LOVE & RESPECT by Dr. Emerson Eggerichs is based on 30 years of counseling ministry, the source of his ideas. Reading this book, has brought many couples ‘light bulb moments’ during his years of ministry. Ephesians 5:33 is the basis for this book. As it is written, this feels to me like another ‘self-help’ book that proposes a solution to relationship problems in a marriage more from a psychological rather than biblical viewpoint.
Over the years, having listened to many couples with their marriage problems, I always came away with, “What this man and/or woman so desperately needs is repentance. A changed heart! A love for God and for others!”
I think the answer does not just lie in The Love She Most Desires or The Respect He Desperately Needs. Husbands and wives, indeed all humans, NEED BOTH - love AND respect for each other and from each other, but first of all for God! Reading all of Ephesians would be helpful and following it would be God pleasing.

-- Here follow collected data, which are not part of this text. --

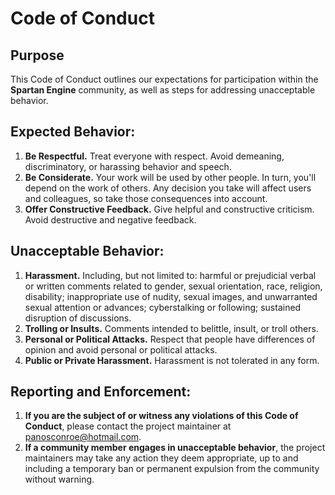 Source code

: # Code of Conduct

## Purpose

This Code of Conduct outlines our expectations for participation within the **Spartan Engine** community, as well as steps for addressing unacceptable behavior.

## Expected Behavior:

1. **Be Respectful.** Treat everyone with respect. Avoid demeaning, discriminatory, or harassing behavior and speech.
2. **Be Considerate.** Your work will be used by other people. In turn, you'll depend on the work of others. Any decision you take will affect users and colleagues, so take those consequences into account.
3. **Offer Constructive Feedback.** Give helpful and constructive criticism. Avoid destructive and negative feedback.

## Unacceptable Behavior:

1. **Harassment.** Including, but not limited to: harmful or prejudicial verbal or written comments related to gender, sexual orientation, race, religion, disability; inappropriate use of nudity, sexual images, and unwarranted sexual attention or advances; cyberstalking or following; sustained disruption of discussions.
2. **Trolling or Insults.** Comments intended to belittle, insult, or troll others.
3. **Personal or Political Attacks.** Respect that people have differences of opinion and avoid personal or political attacks.
4. **Public or Private Harassment.** Harassment is not tolerated in any form.

## Reporting and Enforcement:

1. **If you are the subject of or witness any violations of this Code of Conduct**, please contact the project maintainer at [panosconroe@hotmail.com](mailto:panosconroe@hotmail.com).
2. **If a community member engages in unacceptable behavior**, the project maintainers may take any action they deem appropriate, up to and including a temporary ban or permanent expulsion from the community without warning.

People need to see that both, males and females, need to be submissive to God and to each other. No human being is ever full of good-intentions – we are all sinners – born with self-centered, self-serving ways, however disguised we may present these intentions. Yes, even among people of faith.
Men and women are different! We are not from Mars or Venus! Men are not blue and women pink! We're not spaghetti and the other waffles! That’s not news to anyone! Our Creator made us male and female – totally, uniquely, obviously different from each other. And both need Christ who gives salvation full and free, the fruit of the Spirit, and wisdom to all who ask! He is the Source of our Love!
Speaking from a perspective of 43 years of a mutually respectful, tenderly loving and caring relationship, where both of us seek to do the will of the Father, I can only say that this book aims more to change people’s behaviors than their hearts. Only Christ can change a heart and with that, the heart of each marriage, and ultimately their behaviors towards one another.
As with any book, have a read to form your own opinion. This just happens to be mine – for what it's worth.
7 comments:
Hi Karin, I started to read this book quite some time ago and never did finish it. I couldn't put my finger on exactly what was wrong with it, but I knew something was. You have so eloquently summarized thoughts I was unable to put into words! Exactly my impression of the book as well - another self-help book. I love what you said: "Only Christ can change a heart and with that, the heart of each marriage, and ultimately their behaviors towards one another". So true! Thanks for a great post.
One of my favorite books on marriage. I use it in counseling and in my junior college course. Your review/discussion of it was very good.
I prayed to God to change me and understand I can only change myself.
When I did that he began to change too and each morning we thank each other for changing ourselves with God's help.
QMM
Beautiful, Karin. I totally agree that we all need love AND respect. I never had either in my first marriage ---but I certainly do in this one. Wooo--what a huge difference.
Thanks for sharing.
Hugs,
betsy
I did a Bible study a few years ago on this subject and the study referred to this book a lot. It really opened my eyes and has helped me have a better relationship with my husband.
Thanks everyone for your valuable input and taking the time to comment. Much appreciated!
I like the book, but I never TOTALLY like a book, if you know what I mean. Books are just men's opinions, no matter how good they are. The secret to reading any book is devouring the meat and spitting out the bones. (That's just my less-than-eloquent way of saying think about the good things and ignore the bad.)
You've hit the nail on the head: mutual submission. Isn't it amazing how many people miss that "mutual" part? And in doing so they've made the word "submission" into a bad one. Too bad, too, because God says it so plainly and with so much love and respect.